Prudens van Duyse's Nagelaten Gedichten. 10e deel. Roeselare, De Seyn-Verhougstraete. Prijs: 2,50 fr.
‘Rijminvallen’ is de titel van het 10de en laatste deel der nagelaten gedichten van Prudens van Duyse. Het bestaat uit zeven boeken, elk van 100 kleine stukken, benevens, als slot, een veertigtal op- en grafschriften. Onnoodig hier aan te stippen, dat in dit boekdeel alle soorten van personen, zaken, voorvallen, ook de meest uiteenloopende, worden behandeld. Deze bonte verzameling getuigt eens te meer - zooals wij het overigens reeds herhaaldelijk zegden - dat van Duyse niet slechts in alle dichtsoorten te huis was, maar tevens eene vruchtbaarheid bezat, die aan het onbegrijpelijke grenst.

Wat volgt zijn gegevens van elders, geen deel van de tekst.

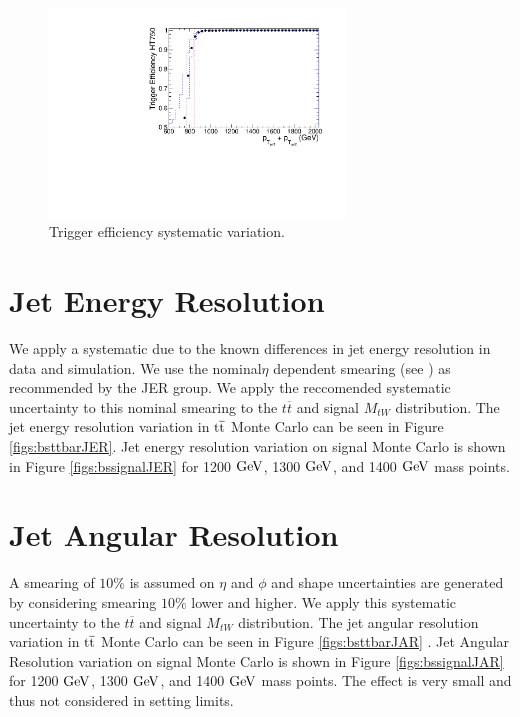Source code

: \begin{figure}[htcb]
\begin{center}
\includegraphics[width=0.7\textwidth]{AN-14-049/figs/Trigger_Comparison_Htdijet_dataonly_withsyst}
\caption{
Trigger efficiency systematic variation. 
}
\label{figs:bsteffsys}
\end{center}
\end{figure}


\section{Jet Energy Resolution}
\label{sec:bsJER}
We apply a systematic due to the known differences in jet energy resolution in data and simulation.  We use the nominal$\eta$ dependent smearing (see \cite{ZP8TeV}) as recommended by the JER group.  
We apply the reccomended systematic uncertainty to this nominal smearing to the $t\overline{t}$ and signal $M_{tW}$ distribution. 
The jet energy resolution variation in $\mathrm{t\overline{t}}$ Monte Carlo can be seen in Figure \ref{figs:bsttbarJER}.  Jet energy resolution variation on signal Monte Carlo is shown in Figure \ref{figs:bssignalJER} for 1200$~\mathrm{GeV}$,
 1300$~\mathrm{GeV}$, and 1400$~\mathrm{GeV}$ mass points. 

\section{Jet Angular Resolution}
A smearing of $10\%$ is assumed on $\eta$ and $\phi$ and shape uncertainties are generated by considering smearing $10\%$ 
lower and higher. We apply this systematic uncertainty to the $t\overline{t}$ and signal $M_{tW}$ distribution.  The jet angular resolution variation in $\mathrm{t\overline{t}}$ Monte Carlo can be seen in Figure \ref{figs:bsttbarJAR} . Jet Angular Resolution 
variation on signal Monte Carlo is shown in Figure \ref{figs:bssignalJAR} for 1200$~\mathrm{GeV}$,
 1300$~\mathrm{GeV}$, and 1400$~\mathrm{GeV}$ mass points.  The effect is very small and thus not considered in setting limits.

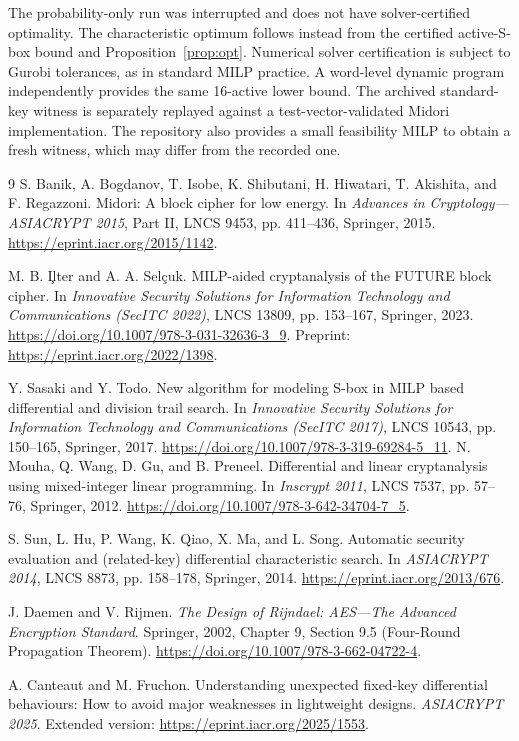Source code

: \documentclass[11pt,a4paper]{article}
\begin{document}
The probability-only run was interrupted and does not have solver-certified
optimality. The characteristic optimum follows instead from the certified active-S-box bound and
Proposition~\ref{prop:opt}. Numerical solver certification is subject to
Gurobi tolerances, as in standard MILP practice. A word-level dynamic program independently
provides the same 16-active lower bound. The archived standard-key witness is separately replayed against a
test-vector-validated Midori implementation. The repository also provides a
small feasibility MILP to obtain a fresh witness, which may differ from
the recorded one.

\begin{thebibliography}{9}
S. Banik, A. Bogdanov, T. Isobe, K. Shibutani, H. Hiwatari, T. Akishita,
and F. Regazzoni.
\newblock Midori: A block cipher for low energy.
\newblock In \emph{Advances in Cryptology---ASIACRYPT 2015}, Part II,
LNCS 9453, pp. 411--436, Springer, 2015.
\newblock \url{https://eprint.iacr.org/2015/1142}.

M. B. \c{I}lter and A. A. Sel\c{c}uk.
\newblock MILP-aided cryptanalysis of the FUTURE block cipher.
\newblock In \emph{Innovative Security Solutions for Information Technology
and Communications (SecITC 2022)}, LNCS 13809, pp. 153--167,
Springer, 2023.
\newblock \url{https://doi.org/10.1007/978-3-031-32636-3_9}.
\newblock Preprint: \url{https://eprint.iacr.org/2022/1398}.

Y. Sasaki and Y. Todo.
\newblock New algorithm for modeling S-box in MILP based differential and
division trail search.
\newblock In \emph{Innovative Security Solutions for Information Technology
and Communications (SecITC 2017)}, LNCS 10543, pp. 150--165, Springer, 2017.
\newblock \url{https://doi.org/10.1007/978-3-319-69284-5_11}.
N. Mouha, Q. Wang, D. Gu, and B. Preneel.
\newblock Differential and linear cryptanalysis using mixed-integer linear programming.
\newblock In \emph{Inscrypt 2011}, LNCS 7537, pp. 57--76, Springer, 2012.
\newblock \url{https://doi.org/10.1007/978-3-642-34704-7_5}.

S. Sun, L. Hu, P. Wang, K. Qiao, X. Ma, and L. Song.
\newblock Automatic security evaluation and (related-key) differential characteristic search.
\newblock In \emph{ASIACRYPT 2014}, LNCS 8873, pp. 158--178, Springer, 2014.
\newblock \url{https://eprint.iacr.org/2013/676}.

J. Daemen and V. Rijmen.
\newblock \emph{The Design of Rijndael: AES---The Advanced Encryption Standard}.
\newblock Springer, 2002, Chapter 9, Section 9.5 (Four-Round Propagation Theorem).
\newblock \url{https://doi.org/10.1007/978-3-662-04722-4}.

A. Canteaut and M. Fruchon.
\newblock Understanding unexpected fixed-key differential behaviours: How to avoid major weaknesses in lightweight designs.
\newblock \emph{ASIACRYPT 2025}. Extended version: \url{https://eprint.iacr.org/2025/1553}.
\end{thebibliography}
\end{document}
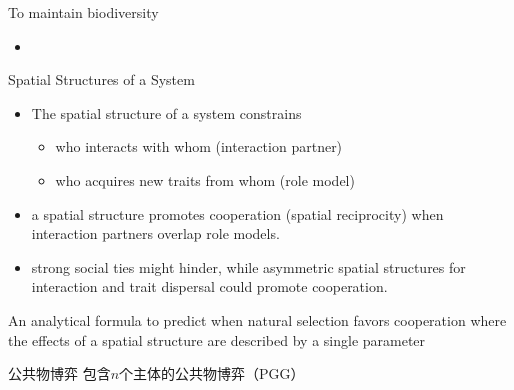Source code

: \begin{frame}{To maintain biodiversity}
    \begin{itemize}
    	\item 
    \end{itemize}
\end{frame}

\begin{frame}{Spatial Structures of a System}
	\begin{itemize}
		\item The spatial structure of a system constrains 
		\begin{itemize}
			\item who interacts with whom (interaction partner) 
			\item who acquires new traits from whom (role model)
		\end{itemize}
		\item a spatial structure promotes cooperation (spatial reciprocity) when interaction partners overlap role models.
		\item strong social ties might hinder, while asymmetric spatial structures for interaction and trait dispersal could promote cooperation.
	\end{itemize}
 An analytical formula to predict when natural selection favors cooperation where the effects of a spatial structure are described by a single parameter
\end{frame}

\begin{frame}{公共物博弈}
	包含$n$个主体的公共物博弈（PGG）
\end{frame}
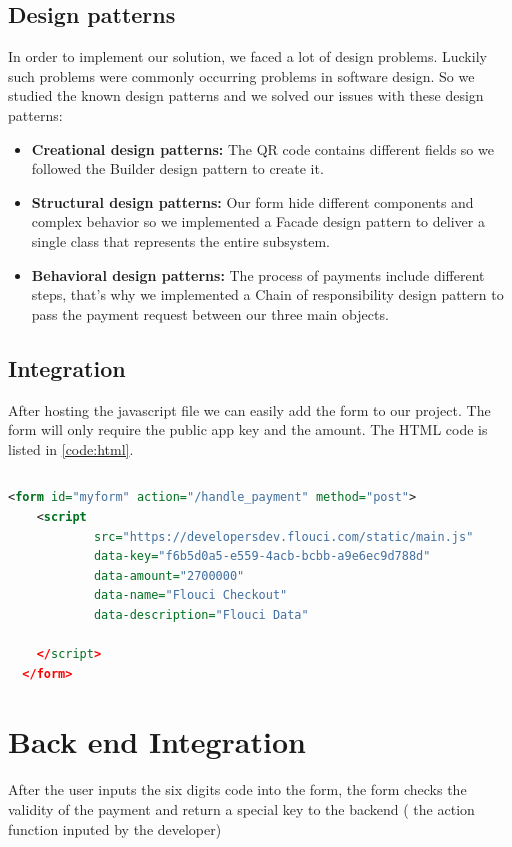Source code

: \begin{spacing}{1.2}
\subsection{Design patterns}
In order to implement our solution, we faced a lot of design problems. Luckily such problems were commonly occurring problems in software design. So we studied the known design patterns\cite{designpattern} and we solved our issues with these design patterns:
\begin{itemize}
	\item \textbf{Creational design patterns\cite{designpattern}:} The QR code contains different fields so we followed the Builder design pattern to create it.
	\item \textbf{Structural design patterns\cite{designpattern}:} Our form hide different components and complex behavior so we implemented a Facade design pattern to deliver a single class that 
	 represents the entire subsystem.
	 \item \textbf{Behavioral design patterns\cite{designpattern}:} The process of payments include different steps, that's why we implemented a  Chain of responsibility design pattern to pass the payment request between our three main objects.
\end{itemize}
\subsection{Integration}
After hosting the javascript file we can easily add the form to our project. The form will only require the public app key  and the amount.
The HTML code is listed in \ref{code:html}.
\begin{lstlisting}[rulecolor=\color{white}]
\end{lstlisting}
\begin{lstlisting}[label=code:html,caption=Flouci Integration Java,language=xml]
 <form id="myform" action="/handle_payment" method="post">
    <script
            src="https://developersdev.flouci.com/static/main.js"
            data-key="f6b5d0a5-e559-4acb-bcbb-a9e6ec9d788d"
            data-amount="2700000"
            data-name="Flouci Checkout"
            data-description="Flouci Data"

    </script>
  </form>
\end{lstlisting}


\section{Back end Integration}
After the user inputs the six digits code into the form, the form checks the validity of the payment and return a special key to the backend ( the action function inputed by the developer)


\end{spacing}
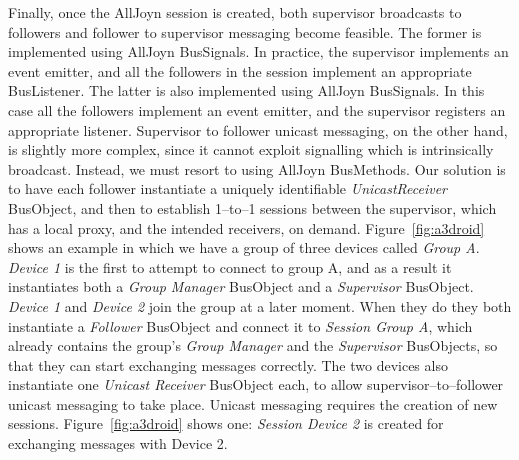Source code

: Finally, once the AllJoyn session is created, both supervisor broadcasts to followers and follower to supervisor messaging become feasible. The former is implemented using AllJoyn BusSignals. In practice, the supervisor implements an event emitter, and all the followers in the session implement an appropriate BusListener. The latter is also implemented using AllJoyn BusSignals. In this case all the followers implement an event emitter, and the supervisor registers an appropriate listener. Supervisor to follower unicast messaging, on the other hand, is slightly more complex, since it cannot exploit signalling which is intrinsically broadcast. Instead, we must resort to using AllJoyn BusMethods. Our solution is to have each follower instantiate a uniquely identifiable \emph{UnicastReceiver} BusObject, and then to establish 1--to--1 sessions between the supervisor, which has a local proxy, and the intended receivers, on demand. Figure~\ref{fig:a3droid} shows an example in which we have a group of three devices called \emph{Group A}. \emph{Device 1} is the first to attempt to connect to group A, and as a result it instantiates both a \emph{Group Manager} BusObject and a \emph{Supervisor} BusObject. \emph{Device 1} and \emph{Device 2} join the group at a later moment. When they do they both instantiate a \emph{Follower} BusObject and connect it to \emph{Session Group A}, which already contains the group's \emph{Group Manager} and the \emph{Supervisor} BusObjects, so that they can start exchanging messages correctly. The two devices also instantiate one \emph{Unicast Receiver} BusObject each, to allow supervisor--to--follower unicast messaging to take place. Unicast messaging requires the creation of new sessions. Figure~\ref{fig:a3droid} shows one: \emph{Session Device 2} is created for exchanging messages with Device 2.








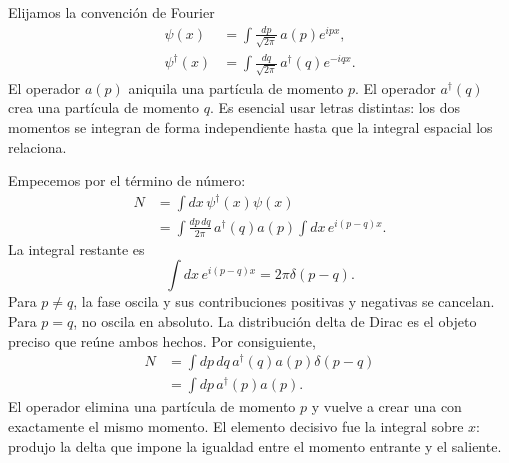 Elijamos la convención de Fourier
\begin{align}
\psi(x)&=\int\frac{dp}{\sqrt{2\pi}}\,a(p)e^{ipx},\\
\psi^\dagger(x)&=\int\frac{dq}{\sqrt{2\pi}}\,a^\dagger(q)e^{-iqx}.
\label{eq:l9-field-fourier}
\end{align}
El operador \(a(p)\) aniquila una partícula de momento \(p\).
El operador \(a^\dagger(q)\) crea una partícula de momento \(q\). Es esencial usar letras distintas: los dos momentos se integran de forma independiente hasta que la integral espacial los relaciona.

Empecemos por el término de número:
\begin{align}
N
&=\int dx\,\psi^\dagger(x)\psi(x)\\
&=\int\frac{dp\,dq}{2\pi}\,
a^\dagger(q)a(p)
\int dx\,e^{i(p-q)x}.
\end{align}
La integral restante es
\begin{equation}
\int dx\,e^{i(p-q)x}=2\pi\delta(p-q).
\end{equation}
Para \(p\ne q\), la fase oscila y sus contribuciones positivas y negativas se cancelan. Para \(p=q\), no oscila en absoluto. La distribución delta de Dirac es el objeto preciso que reúne ambos hechos. Por consiguiente,
\begin{align}
N
&=\int dp\,dq\,a^\dagger(q)a(p)\delta(p-q)\\
&=\int dp\,a^\dagger(p)a(p).
\label{eq:l9-number-momentum}
\end{align}
El operador elimina una partícula de momento \(p\) y vuelve a crear una con exactamente el mismo momento. El elemento decisivo fue la integral sobre \(x\): produjo la delta que impone la igualdad entre el momento entrante y el saliente.

\begin{classroomqa}
\end{classroomqa}

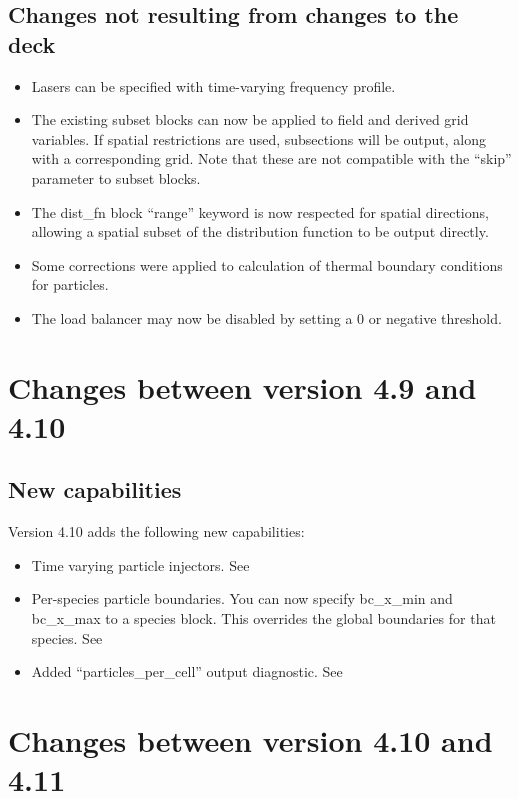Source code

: \subsection{Changes not resulting from changes to the deck}
\begin{itemize}
\item Lasers can be specified with time-varying frequency profile.
\item The existing subset blocks can now be applied to field and derived grid
  variables. If spatial restrictions are used, subsections will be output,
  along with a corresponding grid.
  Note that these are not compatible with the ``skip'' parameter to subset
  blocks.
\item The dist\_fn block ``range'' keyword is now respected for spatial
  directions, allowing a spatial subset of the distribution function to be
  output directly.
\item Some corrections were applied to calculation of thermal boundary
  conditions for particles.
\item The load balancer may now be disabled by setting a 0 or negative
  threshold.
\end{itemize}
\bigskip


\section{Changes between version 4.9 and 4.10}

\subsection{New capabilities}
Version 4.10 adds the following new capabilities:

\begin{itemize}
\item Time varying particle injectors. See 
\item Per-species particle boundaries. You can now specify bc\_x\_min and
   bc\_x\_max to a species block. This overrides the global boundaries for that
   species. See 
\item Added ``particles\_per\_cell'' output diagnostic.
   See 
\end{itemize}
\bigskip


\section{Changes between version 4.10 and 4.11}

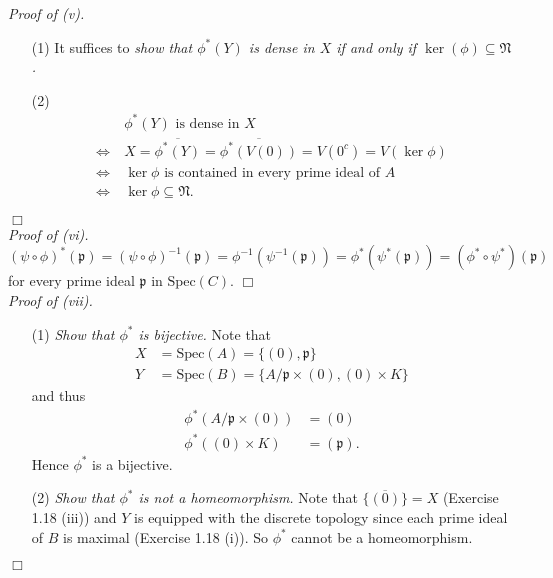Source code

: \documentclass{article}
\begin{document}
\emph{Proof of (v).}
\begin{enumerate}
\item[(1)]
  It suffices to \emph{show that
  $\phi^{*}(Y)$ is dense in $X$ if and only if $\ker(\phi) \subseteq \mathfrak{N}$.}

\item[(2)]
  \begin{align*}
    & \:
    \text{$\phi^{*}(Y)$ is dense in $X$} \\
    \Longleftrightarrow & \:
    X = \overline{\phi^{*}(Y)} = \overline{\phi^{*}(V(0))} = V(0^c) = V(\ker\phi) \\
    \Longleftrightarrow & \:
    \text{$\ker\phi$ is contained in every prime ideal of $A$} \\
    \Longleftrightarrow & \:
    \ker\phi \subseteq \mathfrak{N}.
  \end{align*}
\end{enumerate}
$\Box$ \\



\emph{Proof of (vi).}
  \[
    (\psi \circ \phi)^{*}(\mathfrak{p})
    = (\psi \circ \phi)^{-1}(\mathfrak{p})
    = \phi^{-1}(\psi^{-1}(\mathfrak{p}))
    = \phi^{*}(\psi^{*}(\mathfrak{p}))
    = (\phi^{*} \circ \psi^{*})(\mathfrak{p})
  \]
  for every prime ideal $\mathfrak{p}$ in $\mathrm{Spec}(C)$.
$\Box$ \\



\emph{Proof of (vii).}
\begin{enumerate}
\item[(1)]
  \emph{Show that $\phi^{*}$ is bijective.}
  Note that
  \begin{align*}
    X &= \mathrm{Spec}(A) = \{ (0), \mathfrak{p} \} \\
    Y &= \mathrm{Spec}(B) = \{ A/\mathfrak{p} \times (0), (0) \times K \}
  \end{align*}
  and thus
  \begin{align*}
    \phi^{*}(A/\mathfrak{p} \times (0)) &= (0) \\
    \phi^{*}((0) \times K) &= (\mathfrak{p}).
  \end{align*}
  Hence $\phi^{*}$ is a bijective.

\item[(2)]
  \emph{Show that $\phi^{*}$ is not a homeomorphism.}
  Note that $\overline{\{(0)\}} = X$ (Exercise 1.18 (iii))
  and $Y$ is equipped with the discrete topology since
  each prime ideal of $B$ is maximal (Exercise 1.18 (i)).
  So $\phi^{*}$ cannot be a homeomorphism.
\end{enumerate}
$\Box$ \\\\
\end{document}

Tusschen dien grooten hoop van puntdichten, woordspelingen, snedige antwoorden, grafschriften, enz. zijn er voorzeker een getalletje, welke wij als gezocht of gewrongen mogen beschouwen. Doch zulks moet ons niet verwonderen; 't is geen gemakkelijk werk ‘geest te verkoopen.’ Overigens het vele goede, dat ons hier aangeboden wordt, weegt ruimschoots op tegen de zwakke, minder gelukte rijminvallen.
En dat eene menigte dezer gedichtjes wezenlijk goed zijn, zouden wij door het overdrukken van een groot getal voorbeelden willen bevestigen; maar de beperkte ruimte van den ‘Bode’ dwingt ons die taak aan den lezer zelven over te laten.
Wij bezitten in onze tegenwoordige letterkunde weinig dichters, die met gelukkig gevolg zich op deze dichtsoort toeleggen of het vroeger hebben gedaan. Ook daarom moeten wij deze rijke verzameling van rijminvallen den Nederlandschen lezer ten zeerste aanbevelen.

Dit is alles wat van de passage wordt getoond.